Je suis face à un mur de briques qui se décrit comme une douce brume. Le doux dur.

Je vais demain lui envoyer un chèque d'une somme que, malgré mes efforts, elle s'était arrangée pour que je ne lui paye pas, et que maintenant que je le lui fais remarquer, elle revendique d'un air outragé. C'était couru d'avance ; malgré la prévision, cela me semble pesant.

Je repense à la petite main du garçon à la tête ronde, et le o de sa bouche sans un mot, son application à apprendre et sa capacité à l'émerveillement. Cette immense gravité dans tant de légèreté.

lundi 22 octobre 2012

au-delà du miroir

J'ai bien suivi les instructions (code, bâtiment, escalier, étage) et pourtant je sonne à la porte de parfaits inconnus. Je suis dans l'immeuble miroir de celui où je dois me rendre, comme si je me promenais dans la tache de droite d'un test de Rorschach. Ce pourrait être aussi le début d'un film à la Matrix ou à la Inception où le réel se dédoublerait de lieux symétriques.
Une fois ma méprise comprise, je recommence le même trajet (code, bâtiment, escalier, étage), cette fois dans l'immeuble d'à côté, reconnaissant la cour commune, séparée en deux par une grille, que j'ai déjà traversée. Je ramène de mon excursion dans la quatrième dimension cette image de carrelage : les teintes me font penser à d'anciens tissus coptes, le motif m'évoque les taches d'un pelage et, dans un deuxième temps, les fleurs chères à Murakami.


jeudi 18 octobre 2012

labeur

Il faudra bien que je dise pourquoi le livre de Michaud, que dans un premier temps je qualifiais de satisfaisant, s'avère finalement un grand flop.
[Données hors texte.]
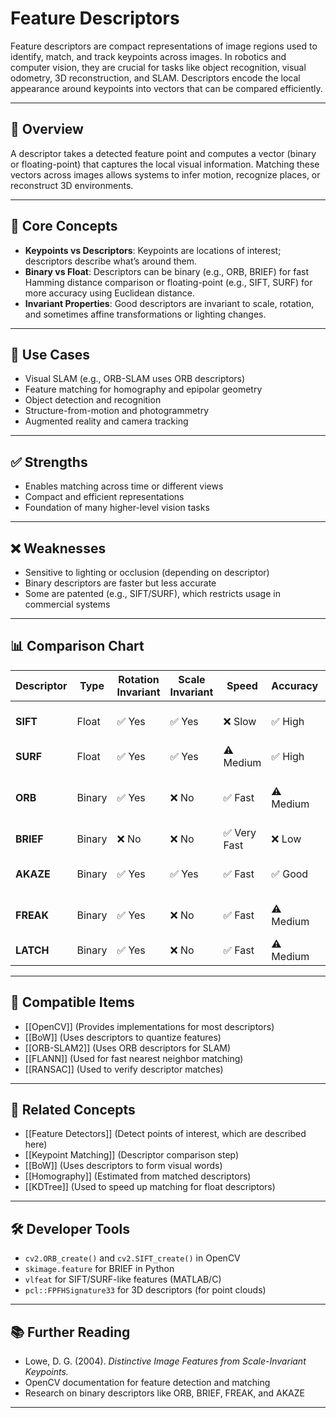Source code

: # Feature Descriptors

Feature descriptors are compact representations of image regions used to identify, match, and track keypoints across images. In robotics and computer vision, they are crucial for tasks like object recognition, visual odometry, 3D reconstruction, and SLAM. Descriptors encode the local appearance around keypoints into vectors that can be compared efficiently.

---

## 🧠 Overview

A descriptor takes a detected feature point and computes a vector (binary or floating-point) that captures the local visual information. Matching these vectors across images allows systems to infer motion, recognize places, or reconstruct 3D environments.

---

## 🔬 Core Concepts

- **Keypoints vs Descriptors**: Keypoints are locations of interest; descriptors describe what’s around them.
- **Binary vs Float**: Descriptors can be binary (e.g., ORB, BRIEF) for fast Hamming distance comparison or floating-point (e.g., SIFT, SURF) for more accuracy using Euclidean distance.
- **Invariant Properties**: Good descriptors are invariant to scale, rotation, and sometimes affine transformations or lighting changes.

---

## 🧩 Use Cases

- Visual SLAM (e.g., ORB-SLAM uses ORB descriptors)
- Feature matching for homography and epipolar geometry
- Object detection and recognition
- Structure-from-motion and photogrammetry
- Augmented reality and camera tracking

---

## ✅ Strengths

- Enables matching across time or different views
- Compact and efficient representations
- Foundation of many higher-level vision tasks

---

## ❌ Weaknesses

- Sensitive to lighting or occlusion (depending on descriptor)
- Binary descriptors are faster but less accurate
- Some are patented (e.g., SIFT/SURF), which restricts usage in commercial systems

---

## 📊 Comparison Chart

| Descriptor | Type     | Rotation Invariant | Scale Invariant | Speed     | Accuracy  | Notes |
|------------|----------|--------------------|------------------|-----------|-----------|-------|
| **SIFT**   | Float    | ✅ Yes             | ✅ Yes           | ❌ Slow   | ✅ High   | Patented, now open-source |
| **SURF**   | Float    | ✅ Yes             | ✅ Yes           | ⚠️ Medium | ✅ High   | Faster than SIFT |
| **ORB**    | Binary   | ✅ Yes             | ❌ No            | ✅ Fast   | ⚠️ Medium | Open-source alternative to SIFT |
| **BRIEF**  | Binary   | ❌ No              | ❌ No            | ✅ Very Fast | ❌ Low  | Very compact |
| **AKAZE**  | Binary   | ✅ Yes             | ✅ Yes           | ✅ Fast   | ✅ Good   | Nonlinear scale space |
| **FREAK**  | Binary   | ✅ Yes             | ❌ No            | ✅ Fast   | ⚠️ Medium | Inspired by human retina |
| **LATCH**  | Binary   | ✅ Yes             | ❌ No            | ✅ Fast   | ⚠️ Medium | Lightweight alternative |

---

## 🧰 Compatible Items

- [[OpenCV]] (Provides implementations for most descriptors)
- [[BoW]] (Uses descriptors to quantize features)
- [[ORB-SLAM2]] (Uses ORB descriptors for SLAM)
- [[FLANN]] (Used for fast nearest neighbor matching)
- [[RANSAC]] (Used to verify descriptor matches)

---

## 🔗 Related Concepts

- [[Feature Detectors]] (Detect points of interest, which are described here)
- [[Keypoint Matching]] (Descriptor comparison step)
- [[BoW]] (Uses descriptors to form visual words)
- [[Homography]] (Estimated from matched descriptors)
- [[KDTree]] (Used to speed up matching for float descriptors)

---

## 🛠 Developer Tools

- `cv2.ORB_create()` and `cv2.SIFT_create()` in OpenCV
- `skimage.feature` for BRIEF in Python
- `vlfeat` for SIFT/SURF-like features (MATLAB/C)
- `pcl::FPFHSignature33` for 3D descriptors (for point clouds)

---

## 📚 Further Reading

- Lowe, D. G. (2004). *Distinctive Image Features from Scale-Invariant Keypoints.*
- OpenCV documentation for feature detection and matching
- Research on binary descriptors like ORB, BRIEF, FREAK, and AKAZE

---

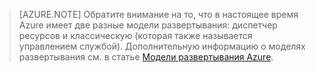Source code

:  >[AZURE.NOTE] Обратите внимание на то, что в настоящее время Azure имеет две разные модели развертывания: диспетчер ресурсов и классическую (которая также называется управлением службой). Дополнительную информацию о моделях развертывания см. в статье [Модели развертывания Azure](../articles/azure-classic-rm.md).

<!---HONumber=AcomDC_0302_2016-->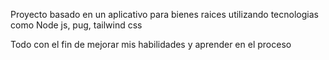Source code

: Proyecto basado en un aplicativo para bienes raices utilizando tecnologias como Node js, pug, tailwind css

Todo con el fin de mejorar mis habilidades y aprender en el proceso
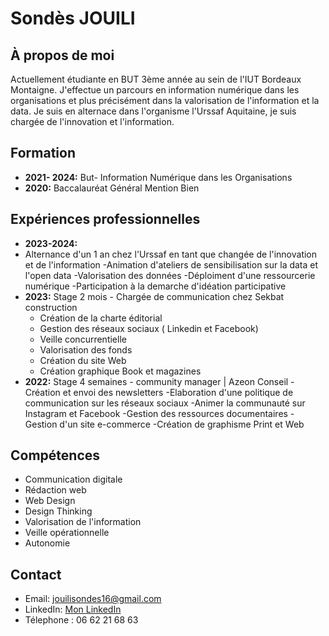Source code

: # Sondès JOUILI

## À propos de moi
Actuellement étudiante en BUT 3ème année au sein de l'IUT Bordeaux Montaigne. J'effectue un parcours en information numérique dans les organisations et plus précisément dans la valorisation de l'information et la data. Je suis en alternace dans l'organisme l'Urssaf Aquitaine, je suis chargée de l'innovation et l'information. 

## Formation
- **2021- 2024:** But- Information Numérique dans les Organisations 
- **2020:** Baccalauréat Général Mention Bien
  
## Expériences professionnelles
- **2023-2024:**
- Alternance d'un 1 an chez l'Urssaf en tant que changée de l'innovation et de l'information
    -Animation d'ateliers de sensibilisation sur la data et l'open data
    -Valorisation des données
    -Déploiment d'une ressourcerie numérique
    -Participation à la demarche d'idéation participative 
- **2023:** Stage 2 mois - Chargée de communication chez Sekbat construction
  - Création de la charte éditorial 
  - Gestion des réseaux sociaux ( Linkedin et Facebook)
  - Veille concurrentielle 
  - Valorisation des fonds 
  - Création du site Web 
  - Création graphique Book et magazines
- **2022:** Stage 4 semaines - community manager | Azeon Conseil
   -Création et envoi des newsletters 
   -Elaboration d'une politique de communication sur les réseaux sociaux 
   -Animer la communauté sur Instagram et Facebook
   -Gestion des ressources documentaires 
   -Gestion d'un site e-commerce 
   -Création de graphisme Print et Web


## Compétences
- Communication digitale
- Rédaction web
- Web Design
- Design Thinking
- Valorisation de l'information 
- Veille opérationnelle
- Autonomie

## Contact
- Email: jouilisondes16@gmail.com
- LinkedIn: [Mon LinkedIn](https://www.linkedin.com/in/sondes-jouili-818043205/)
- Télephone : 06 62 21 68 63
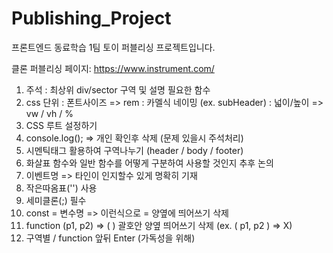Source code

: # Publishing_Project

프론트엔드 동료학습 1팀 토이 퍼블리싱 프로젝트입니다.

클론 퍼블리싱 페이지:
https://www.instrument.com/

1. 주석
 : 최상위 div/sector 구역 및 설명 필요한 함수 
2. css 단위
 : 폰트사이즈 => rem
 : 카멜식 네이밍 (ex. subHeader)
 : 넓이/높이 => vw / vh / %
3. CSS 루트 설정하기
4. console.log(); => 개인 확인후 삭제 (문제 있을시 주석처리)
5. 시멘틱태그 활용하여 구역나누기 (header / body / footer)
6. 화살표 함수와 일반 함수를 어떻게 구분하여 사용할 것인지 추후 논의
7. 이벤트명 => 타인이 인지할수 있게 명확히 기재
8. 작은따옴표('') 사용
9. 세미클론(;) 필수
10. const = 변수명 => 이런식으로 = 양옆에 띄어쓰기 삭제
11. function (p1, p2) => ( ) 괄호안 양옆 띄어쓰기 삭제  (ex. ( p1, p2 ) => X)
12. 구역별 / function 앞뒤 Enter (가독성을 위해)

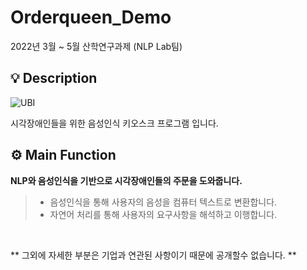 # Orderqueen_Demo
2022년 3월 ~ 5월 산학연구과제 (NLP Lab팀)

## 💡 Description
![UBI](https://user-images.githubusercontent.com/79908728/178424579-a90d93c6-9b5d-409e-a676-094c784aff44.png)

시각장애인들을 위한 음성인식 키오스크 프로그램 입니다.

## ⚙ Main Function
**NLP와 음성인식을 기반으로 시각장애인들의 주문을 도와줍니다.**

> - 음성인식을 통해 사용자의 음성을 컴퓨터 텍스트로 변환합니다.
> - 자연어 처리를 통해 사용자의 요구사항을 해석하고 이행합니다.<br>
<br/>

** 그외에 자세한 부분은 기업과 연관된 사항이기 때문에 공개할수 없습니다. ** 
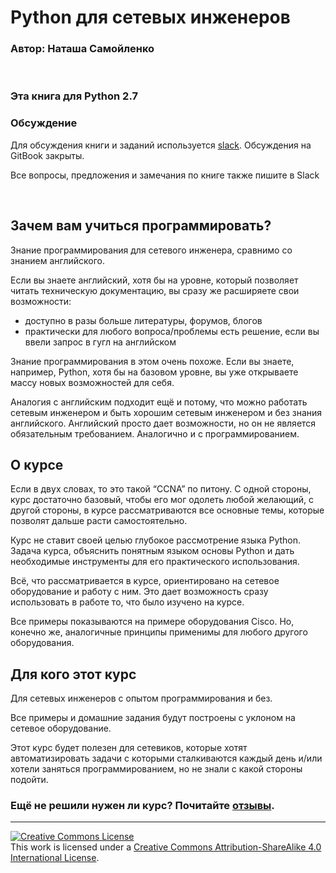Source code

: # Python для сетевых инженеров

### Автор: Наташа Самойленко

<br>

### Эта книга для Python 2.7

### Обсуждение

Для обсуждения книги и заданий используется [slack](https://pyneng-slack.herokuapp.com/). Обсуждения на GitBook закрыты.

Все вопросы, предложения и замечания по книге также пишите в Slack

<br>

## Зачем вам учиться программировать?

Знание программирования для сетевого инженера, сравнимо со знанием английского.

Если вы знаете английский, хотя бы на уровне, который позволяет читать техническую документацию, вы сразу же расширяете свои возможности:
* доступно в разы больше литературы, форумов, блогов
* практически для любого вопроса/проблемы есть решение, если вы ввели запрос в гугл на английском

Знание программирования в этом очень похоже. Если вы знаете, например, Python, хотя бы на базовом уровне, вы уже открываете массу новых возможностей для себя.

Аналогия с английским подходит ещё и потому, что можно работать сетевым инженером и быть хорошим сетевым инженером и без знания английского. Английский просто дает возможности, но он не является обязательным требованием. Аналогично и с программированием.

## О курсе

Если в двух словах, то это такой “CCNA” по питону.
С одной стороны, курс достаточно базовый, чтобы его мог одолеть любой желающий, с другой стороны, в курсе рассматриваются все основные темы, которые позволят дальше расти самостоятельно.

Курс не ставит своей целью глубокое рассмотрение языка Python.
Задача курса, объяснить понятным языком основы Python и дать необходимые инструменты для его практического использования.

Всё, что рассматривается в курсе, ориентировано на сетевое оборудование и работу с ним.
Это дает возможность сразу использовать в работе то, что было изучено на курсе.

Все примеры показываются на примере оборудования Cisco. Но, конечно же,
аналогичные принципы применимы для любого другого оборудования.


## Для кого этот курс
Для сетевых инженеров с опытом программирования и без. 

Все примеры и домашние задания будут построены с уклоном на сетевое оборудование.

Этот курс будет полезен для сетевиков, которые хотят автоматизировать задачи с которыми сталкиваются каждый день и/или хотели заняться программированием, но не знали с какой стороны подойти.

### Ещё не решили нужен ли курс? Почитайте [отзывы](testimonials.md).

-----
<a rel="license" href="http://creativecommons.org/licenses/by-sa/4.0/"><img alt="Creative Commons License" style="border-width:0" src="https://i.creativecommons.org/l/by-sa/4.0/88x31.png" /></a><br />This work is licensed under a <a rel="license" href="http://creativecommons.org/licenses/by-sa/4.0/">Creative Commons Attribution-ShareAlike 4.0 International License</a>.

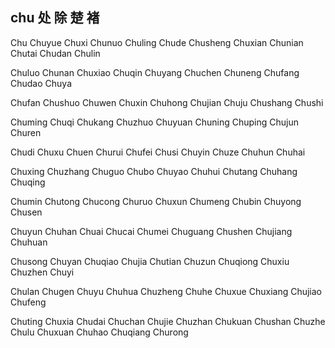 chu  处 除 楚 褚
---

Chu Chuyue Chuxi Chunuo Chuling Chude Chusheng Chuxian Chunian Chutai Chudan Chulin

Chuluo Chunan Chuxiao Chuqin Chuyang Chuchen Chuneng Chufang Chudao Chuya

Chufan Chushuo Chuwen Chuxin Chuhong Chujian Chuju Chushang Chushi

Chuming Chuqi Chukang Chuzhuo Chuyuan Chuning Chuping Chujun Churen 

Chudi Chuxu Chuen Churui Chufei Chusi Chuyin Chuze Chuhun Chuhai

Chuxing Chuzhang Chuguo Chubo Chuyao Chuhui Chutang Chuhang Chuqing

Chumin Chutong Chucong Churuo Chuxun Chumeng Chubin Chuyong Chusen 

Chuyun Chuhan Chuai Chucai Chumei Chuguang Chushen Chujiang Chuhuan

Chusong Chuyan Chuqiao Chujia Chutian Chuzun Chuqiong Chuxiu Chuzhen Chuyi

Chulan Chugen Chuyu Chuhua Chuzheng Chuhe Chuxue Chuxiang Chujiao Chufeng

Chuting Chuxia Chudai Chuchan Chujie Chuzhan Chukuan Chushan Chuzhe Chulu Chuxuan Chuhao Chuqiang Churong 
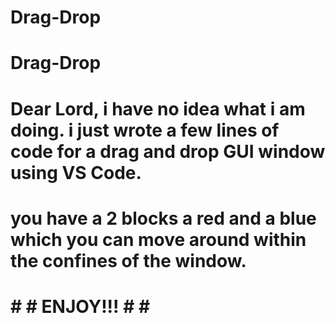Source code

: # Drag-Drop
# Drag-Drop
# Dear Lord, i have no idea what i am doing. i just wrote a few lines of code for a drag and drop GUI window using VS Code.
# you have a 2 blocks a red and a blue which you can move around within the confines of the window.
# # # ENJOY!!! # # #
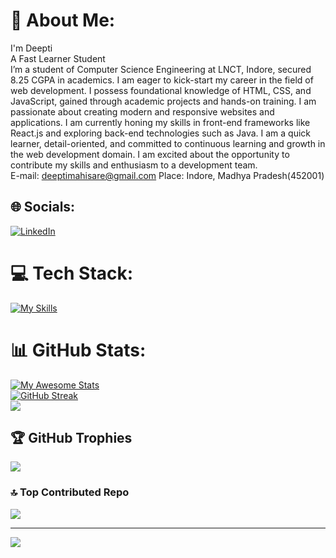 # 💫 About Me:
I'm Deepti<br>A Fast Learner Student<br>I’m a student of Computer Science Engineering at LNCT, Indore, secured 8.25 CGPA in academics. I am eager to kick-start my career in the field of web development. I possess foundational knowledge of HTML, CSS, and JavaScript, gained through academic projects and hands-on training. I am passionate about creating modern and responsive websites and applications. I am currently honing my skills in front-end frameworks like React.js and exploring back-end technologies such as Java. I am a quick learner, detail-oriented, and committed to continuous learning and growth in the web development domain. I am excited about the opportunity to contribute my skills and enthusiasm to a development team.<br>E-mail: deeptimahisare@gmail.com Place: Indore, Madhya Pradesh(452001)


## 🌐 Socials:
[![LinkedIn](https://img.shields.io/badge/LinkedIn-%230077B5.svg?logo=linkedin&logoColor=white)](https://linkedin.com/in/https://www.linkedin.com/in/deepti-mahisare) 

# 💻 Tech Stack:
[![My Skills](https://skillicons.dev/icons?i=css,html,java,react,spring,tailwind,mysql,postman,hibernate,vscode,vite,&perline=20)](https://skillicons.dev)
# 📊 GitHub Stats:
[![My Awesome Stats](https://awesome-github-stats.azurewebsites.net/user-stats/deeptimahisare1206?cardType=level-alternate&theme=dark&preferLogin=false)](https://git.io/awesome-stats-card)<br/>
[![GitHub Streak](https://github-readme-streak-stats.herokuapp.com?user=deeptimahisare1206&theme=neon)](https://git.io/streak-stats)<br/>
![](https://github-readme-stats.vercel.app/api/top-langs/?username=deeptimahisare1206&theme=neon&card_width=500&card_height=400&hide_border=false&include_all_commits=true&count_private=true&layout=compact)

## 🏆 GitHub Trophies
![](https://github-profile-trophy.vercel.app/?username=deeptimahisare1206&theme=darkhub&margin-w=15&margin-h=15&no-frame=false&no-bg=false&margin-w=4)

### 🔝 Top Contributed Repo
![](https://github-contributor-stats.vercel.app/api?username=deeptimahisare1206&card_width=600&limit=5&theme=neon&combine_all_yearly_contributions=true)

---
[![](https://visitcount.itsvg.in/api?id=deeptimahisare1206&icon=7&color=6)](https://visitcount.itsvg.in)

<!-- Proudly created with GPRM ( https://gprm.itsvg.in ) -->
Je fais allusion à Ibiza mon amour, enquête sur l'industrialisation du plaisir, dont j'ai aussi publié un extrait le 13 septembre.

Mais que signifie mon revirement d'appréciation ?
Si l'on s'en tient au titre principal, Ibiza mon amour, il n'y a rien à dire. On sent effectivement l'amoureux de l'ïle, et la dernière ligne du livre indique qu'il a été terminé à "Cala Tarida, San José, Ibiza, le 21 août 2011". Moi aussi, si j'avais trouvé quelqu'un pour me payer des mois d'écriture et de lecture à Ibiza, j'aurais dit oui, et rêvé de mettre un point final à l'ouvrage les yeux perdus dans la mer. 

No volem autopista. Les banderoles
fleurirent ici et là quand la construction
de l'autoroute se rapprocha. Moi j'avais
confectionné un débardeur militant
avec de l'eau de javel. Il existait un blog
en espagnol, bien nommé la cicatrice,
dénonçant jour après jour
les manœuvres politiques et financières
autour du projet.
À un premier niveau, Yves Michaud nous raconte Ibiza, et c'est un vrai plaisir pour qui, comme moi, partage sa passion : soit que l'on apprenne des choses que l'on ignorait (pour ma part, par exemple, le meurtre de l'assassin de Jaurès, Raoul Villain, réfugié là-bas), soit que l'on se délecte que des faits connus des habitués soient portés à la connaissance du plus grand nombre (les magouilles incroyables de la famille Matutes, dont l'affaire de l'autoroute et du golf par exemple).
Autour de l'histoire des discothèques, il restitue l'environnement festif qu'ont connu les gens de ma génération et d'avant. Et c'est bien de cela que vient l'attente du thème avancé en sous-titre de l'ouvrage : il est en effet impossible d'avoir vécu cet Ibiza-là sans s'être posé des questions précisément sur ce sujet, l'industrialisation du plaisir et de la fête.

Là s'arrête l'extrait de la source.